*** Material for this exercise Section Begins ***

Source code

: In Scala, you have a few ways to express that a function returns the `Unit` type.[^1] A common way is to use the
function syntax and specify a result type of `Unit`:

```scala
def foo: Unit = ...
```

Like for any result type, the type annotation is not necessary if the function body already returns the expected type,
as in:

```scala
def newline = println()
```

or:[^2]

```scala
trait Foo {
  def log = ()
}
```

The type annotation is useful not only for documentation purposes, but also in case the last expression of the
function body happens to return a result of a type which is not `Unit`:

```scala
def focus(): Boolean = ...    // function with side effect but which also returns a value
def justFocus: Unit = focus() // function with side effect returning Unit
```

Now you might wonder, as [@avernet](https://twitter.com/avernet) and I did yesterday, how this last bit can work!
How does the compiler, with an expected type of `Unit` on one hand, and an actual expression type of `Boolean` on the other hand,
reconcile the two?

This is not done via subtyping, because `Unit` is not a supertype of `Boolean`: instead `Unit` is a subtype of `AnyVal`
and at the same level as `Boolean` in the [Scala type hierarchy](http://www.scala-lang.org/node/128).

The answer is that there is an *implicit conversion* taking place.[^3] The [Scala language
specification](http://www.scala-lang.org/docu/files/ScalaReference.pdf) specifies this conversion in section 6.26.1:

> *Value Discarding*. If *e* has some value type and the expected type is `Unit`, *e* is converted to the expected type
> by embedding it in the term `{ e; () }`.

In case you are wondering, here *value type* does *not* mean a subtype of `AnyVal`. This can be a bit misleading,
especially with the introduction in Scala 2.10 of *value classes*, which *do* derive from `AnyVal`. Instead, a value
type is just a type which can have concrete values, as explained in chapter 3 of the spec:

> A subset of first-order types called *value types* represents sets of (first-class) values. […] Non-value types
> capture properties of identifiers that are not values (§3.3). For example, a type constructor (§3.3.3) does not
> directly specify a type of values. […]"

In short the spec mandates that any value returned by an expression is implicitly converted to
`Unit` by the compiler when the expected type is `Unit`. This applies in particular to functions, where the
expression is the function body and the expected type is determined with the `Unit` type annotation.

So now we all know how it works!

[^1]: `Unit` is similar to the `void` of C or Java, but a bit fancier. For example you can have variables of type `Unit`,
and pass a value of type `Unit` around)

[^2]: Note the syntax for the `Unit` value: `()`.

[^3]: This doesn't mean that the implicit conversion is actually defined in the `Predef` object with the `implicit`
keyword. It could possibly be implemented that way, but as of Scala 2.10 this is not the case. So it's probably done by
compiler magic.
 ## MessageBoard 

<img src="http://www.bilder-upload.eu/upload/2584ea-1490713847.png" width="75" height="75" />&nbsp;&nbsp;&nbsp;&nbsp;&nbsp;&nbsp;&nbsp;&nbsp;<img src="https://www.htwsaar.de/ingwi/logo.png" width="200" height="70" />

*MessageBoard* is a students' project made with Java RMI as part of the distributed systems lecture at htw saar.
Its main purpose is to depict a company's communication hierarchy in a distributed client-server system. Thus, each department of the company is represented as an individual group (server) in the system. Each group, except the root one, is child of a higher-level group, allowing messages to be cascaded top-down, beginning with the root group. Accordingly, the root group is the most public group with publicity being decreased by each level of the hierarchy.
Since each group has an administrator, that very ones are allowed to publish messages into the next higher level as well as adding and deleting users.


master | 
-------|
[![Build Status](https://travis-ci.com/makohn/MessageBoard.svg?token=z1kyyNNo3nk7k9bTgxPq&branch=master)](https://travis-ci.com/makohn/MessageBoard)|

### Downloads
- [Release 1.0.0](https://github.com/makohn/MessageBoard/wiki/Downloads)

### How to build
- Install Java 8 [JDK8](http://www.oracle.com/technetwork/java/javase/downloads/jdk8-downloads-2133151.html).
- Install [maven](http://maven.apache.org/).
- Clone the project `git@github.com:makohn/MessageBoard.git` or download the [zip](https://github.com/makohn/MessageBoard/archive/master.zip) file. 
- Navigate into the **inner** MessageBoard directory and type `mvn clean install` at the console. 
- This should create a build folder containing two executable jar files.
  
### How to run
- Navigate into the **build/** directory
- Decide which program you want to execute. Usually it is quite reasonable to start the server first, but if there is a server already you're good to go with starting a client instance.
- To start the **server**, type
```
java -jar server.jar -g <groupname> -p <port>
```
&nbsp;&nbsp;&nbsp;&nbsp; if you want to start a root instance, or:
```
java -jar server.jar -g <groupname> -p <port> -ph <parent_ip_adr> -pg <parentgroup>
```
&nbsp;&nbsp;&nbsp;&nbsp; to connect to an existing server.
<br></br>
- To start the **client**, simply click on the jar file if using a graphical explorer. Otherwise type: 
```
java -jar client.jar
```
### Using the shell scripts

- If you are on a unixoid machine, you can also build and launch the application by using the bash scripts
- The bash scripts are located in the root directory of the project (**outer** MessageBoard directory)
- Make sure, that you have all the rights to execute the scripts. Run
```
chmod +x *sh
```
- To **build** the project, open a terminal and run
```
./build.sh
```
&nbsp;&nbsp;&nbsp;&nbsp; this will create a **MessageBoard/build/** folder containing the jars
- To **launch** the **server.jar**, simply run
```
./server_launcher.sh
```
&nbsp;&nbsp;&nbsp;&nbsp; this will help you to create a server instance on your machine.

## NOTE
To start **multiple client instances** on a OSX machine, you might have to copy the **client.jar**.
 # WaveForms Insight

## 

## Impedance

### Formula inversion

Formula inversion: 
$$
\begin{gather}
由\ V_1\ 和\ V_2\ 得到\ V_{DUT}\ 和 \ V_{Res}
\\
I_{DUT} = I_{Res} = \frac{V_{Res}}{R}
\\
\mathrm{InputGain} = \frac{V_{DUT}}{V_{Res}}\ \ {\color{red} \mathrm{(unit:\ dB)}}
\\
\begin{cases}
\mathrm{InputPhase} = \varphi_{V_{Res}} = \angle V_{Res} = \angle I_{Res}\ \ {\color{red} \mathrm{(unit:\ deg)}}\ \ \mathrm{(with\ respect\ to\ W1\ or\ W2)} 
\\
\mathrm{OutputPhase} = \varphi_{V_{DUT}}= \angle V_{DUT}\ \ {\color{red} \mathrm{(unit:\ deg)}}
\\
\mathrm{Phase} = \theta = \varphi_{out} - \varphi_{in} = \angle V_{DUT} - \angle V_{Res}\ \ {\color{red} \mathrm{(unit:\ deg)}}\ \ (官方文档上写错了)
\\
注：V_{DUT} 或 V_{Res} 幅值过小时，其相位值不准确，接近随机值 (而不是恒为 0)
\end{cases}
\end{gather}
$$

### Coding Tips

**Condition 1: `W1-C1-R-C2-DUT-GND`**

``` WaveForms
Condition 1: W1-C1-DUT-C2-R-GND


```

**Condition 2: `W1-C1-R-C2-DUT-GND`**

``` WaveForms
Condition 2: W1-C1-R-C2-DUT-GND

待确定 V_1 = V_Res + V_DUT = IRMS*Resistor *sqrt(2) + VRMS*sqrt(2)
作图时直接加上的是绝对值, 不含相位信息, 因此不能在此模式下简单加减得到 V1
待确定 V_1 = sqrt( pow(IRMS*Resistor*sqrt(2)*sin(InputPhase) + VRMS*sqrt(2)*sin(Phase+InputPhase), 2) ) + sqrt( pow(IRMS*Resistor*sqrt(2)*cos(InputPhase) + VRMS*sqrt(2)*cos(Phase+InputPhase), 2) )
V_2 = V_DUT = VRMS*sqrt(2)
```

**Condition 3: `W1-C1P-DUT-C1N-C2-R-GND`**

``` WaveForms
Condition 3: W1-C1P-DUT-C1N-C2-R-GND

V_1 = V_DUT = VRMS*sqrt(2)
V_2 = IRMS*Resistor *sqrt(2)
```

*** Material for this exercise Section Ends ***

Where the word "already" appears in a line of the data above, tally that line; then give the total and nothing more.

_Answer for the task:_ 2